If the trampoline can be considered as a spring with a spring constant of 4.5 x 10^5 N/m, what is the maximum depression of the trampoline?
I started with this knowledge:
E=1/2mv^2+mgy+1/2kx^2
This being the total of energies.
I have done a similar problem in an example problem but I do not know how to do this one.
So here is the work I have so far:
a= highest point
b=hit trampoline
c=lowest point
Ea= 1/2(75)(v^2)+(75)(9.80)(3.2)+1/2k(0)^2
=37.5 v^2 +2352
Eb= 1/2(75)(v^2)+(75)(9.80)(0)+1/2k(0)^2
=37.5 v^2
Ec= 1/2(75)(0)^2+(75)(9.80)(x)+1/2 (4.5 x 10^5)x^2
=735x+2.25 x10^5 x^2
I am unsure of where to go from here.
To find the maximum depression of the trampoline, we need to determine the position where the gravitational potential energy is converted entirely into the potential energy stored in the spring. This occurs when the kinetic energy of the person is zero.

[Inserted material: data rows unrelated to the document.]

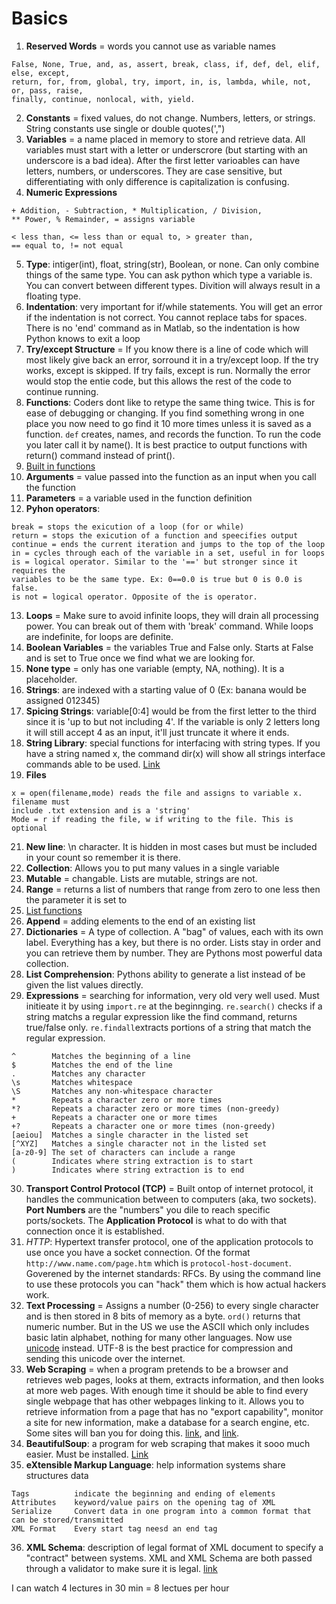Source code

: # Basics

1. **Reserved Words** = words you cannot use as variable names
```
False, None, True, and, as, assert, break, class, if, def, del, elif, else, except, 
return, for, from, global, try, import, in, is, lambda, while, not, or, pass, raise, 
finally, continue, nonlocal, with, yield.
```
2. **Constants** = fixed values, do not change. Numbers, letters, or strings. String constants use single or double quotes(',")
3. **Variables** = a name placed in memory to store and retrieve data. All variables must start with a letter or underscrore (but starting with an underscore is a bad idea). After the first letter varioables can have letters, numbers, or underscores. They are case sensitive, but differentiating with only difference is capitalization is confusing. 
4. **Numeric Expressions**
```
+ Addition, - Subtraction, * Multiplication, / Division, 
** Power, % Remainder, = assigns variable
```
```
< less than, <= less than or equal to, > greater than, 
== equal to, != not equal
```
5. **Type**: intiger(int), float, string(str), Boolean, or none. Can only combine things of the same type. You can ask python which type a variable is. You can convert between different types. Divition will always result in a floating type. 
6. **Indentation**: very important for if/while statements. You will get an error if the indentation is not correct. You cannot replace tabs for spaces. There is no 'end' command as in Matlab, so the indentation is how Python knows to exit a loop
7. **Try/except Structure** = If you know there is a line of code which will most likely give back an error, sorround it in a try/except loop. If the try works, except is skipped. If try fails, except is run. Normally the error would stop the entie code, but this allows the rest of the code to continue running. 
8. **Functions**: Coders dont like to retype the same thing twice. This is for ease of debugging or changing. If you find something wrong in one place you now need to go find it 10 more times unless it is saved as a function. `def` creates, names, and records the function. To run the code you later call it by name(). It is best practice to output functions with return() command instead of print().
9. [Built in functions](https://docs.python.org/3/library/functions.html)
10. **Arguments** = value passed into the function as an input when you call the function
11. **Parameters** = a variable used in the function definition
12. **Pyhon operators**: 
```
break = stops the exicution of a loop (for or while)
return = stops the exicution of a function and speecifies output
continue = ends the current iteration and jumps to the top of the loop
in = cycles through each of the variable in a set, useful in for loops
is = logical operator. Similar to the '==' but stronger since it requires the 
variables to be the same type. Ex: 0==0.0 is true but 0 is 0.0 is false.
is not = logical operator. Opposite of the is operator.
```
13. **Loops** = Make sure to avoid infinite loops, they will drain all processing power. You can break out of them with 'break' command. While loops are indefinite, for loops are definite.
14. **Boolean Variables** = the variables True and False only. Starts at False and is set to True once we find what we are looking for.
15. **None type** = only has one variable (empty, NA, nothing). It is a placeholder.
16. **Strings**: are indexed with a starting value of 0 (Ex: banana would be assigned 012345)
17. **Spicing Strings**: variable[0:4] would be from the first letter to the third since it is 'up to but not including 4'. If the variable is only 2 letters long it will still accept 4 as an input, it'll just truncate it where it ends. 
18. **String Library**: special functions for interfacing with string types. If you have a string named x, the command dir(x) will show all strings interface commands able to be used. [Link](https://docs.python.org/3/library/stdtypes.html#string-methods)
19. **Files** 
```
x = open(filename,mode) reads the file and assigns to variable x. filename must 
include .txt extension and is a 'string'
Mode = r if reading the file, w if writing to the file. This is optional
```
21. **New line**: \n character. It is hidden in most cases but must be included in your count so remember it is there. 
22. **Collection**: Allows you to put many values in a single variable
23. **Mutable** = changable. Lists are mutable, strings are not. 
24. **Range** = returns a list of numbers that range from zero to one less then the parameter it is set to 
25. [List functions](http://docs.python.org/tutorial/datastructures.html)
26. **Append** = adding elements to the end of an existing list 
27. **Dictionaries** = A type of collection. A "bag" of values, each with its own label. Everything has a key, but there is no order. Lists stay in order and you can retrieve them by number. They are Pythons most powerful data collection. 
28. **List Comprehension**: Pythons ability to generate a list instead of be given the list values directly. 
29. **Expressions** = searching for information, very old very well used. Must initieate it by using `import.re` at the beginnging. `re.search()` checks if a string matchs a regular expression like the find command, returns true/false only. `re.findall`extracts portions of a string that match the regular expression.
```
^        Matches the beginning of a line
$        Matches the end of the line
.        Matches any character
\s       Matches whitespace
\S       Matches any non-whitespace character
*        Repeats a character zero or more times
*?       Repeats a character zero or more times (non-greedy)
+        Repeats a character one or more times
+?       Repeats a character one or more times (non-greedy)
[aeiou]  Matches a single character in the listed set
[^XYZ]   Matches a single character not in the listed set
[a-z0-9] The set of characters can include a range
(        Indicates where string extraction is to start
)        Indicates where string extraction is to end
```
30. **Transport Control Protocol (TCP)** = Built ontop of internet protocol, it handles the communication between to computers (aka, two sockets). **Port Numbers** are the "numbers" you dile to reach specific ports/sockets. The **Application Protocol** is what to do with that connection once it is established. 
31. *HTTP*: Hypertext transfer protocol, one of the application protocols to use once you have a socket connection. Of the format `http://www.name.com/page.htm` which is `protocol-host-document`. Goverened by the internet standards: RFCs. By using the command line to use these protocols you can "hack" them which is how actual hackers work.
32. **Text Processing** = Assigns a number (0-256) to every single character and is then stored in 8 bits of memory as a byte. `ord()` returns that numeric number. But in the US we use the ASCII which only includes basic latin alphabet, nothing for many other languages. Now use [unicode](http://unicode.org/charts) instead. UTF-8 is the best practice for compression and sending this unicode over the internet. 
33. **Web Scraping** = when a program pretends to be a browser and retrieves web pages, looks at them, extracts information, and then looks at more web pages. With enough time it should be able to find every single webpage that has other webpages linking to it. Allows you to retrieve information from a page that has no "export capability", monitor a site for new information, make a database for a search engine, etc. Some sites will ban you for doing this. [link](http://en.wikipedia.org/wiki/Web_scraping), and [link](http://en.wikipedia.org/wiki/Web_crawler). 
34. **BeautifulSoup**: a program for web scraping that makes it sooo much easier. Must be installed. [Link](https://www.crummy.com/software/BeautifulSoup/)
35. **eXtensible Markup Language**: help information systems share structures data
```
Tags          indicate the beginning and ending of elements
Attributes    keyword/value pairs on the opening tag of XML
Serialize     Convert data in one program into a common format that can be stored/transmitted
XML Format    Every start tag neesd an end tag
```
36. **XML Schema**: description of legal format of XML document to specify a "contract" between systems. XML and XML Schema are both passed through a validator to make sure it is legal. [link](http://en.wikipedia.org/wiki/Xml_schema)



I can watch 4 lectures in 30 min = 8 lectues per hour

We can start by setting Ea (the total energy at the highest point) equal to Ec (the total energy at the lowest point), since the potential energy is converted to spring potential energy:
37.5v^2 + 2352 = 735x + 2.25 x 10^5 x^2
Now, let's look for the maximum depression (maximum value of x) by taking the derivative of the equation with respect to x and setting it equal to zero:
d/dx (37.5v^2 + 2352) = d/dx (735x + 2.25 x 10^5 x^2)
0 = 735 + 4.5 x 10^5 x
Now, solve for x:
4.5 x 10^5 x = -735
x = -735 / (4.5 x 10^5)
x ≈ -0.00163 meters
However, negative values do not make sense in this context since we are looking for a depression. So, we discard the negative solution.
Therefore, the maximum depression of the trampoline is approximately 0.00163 meters.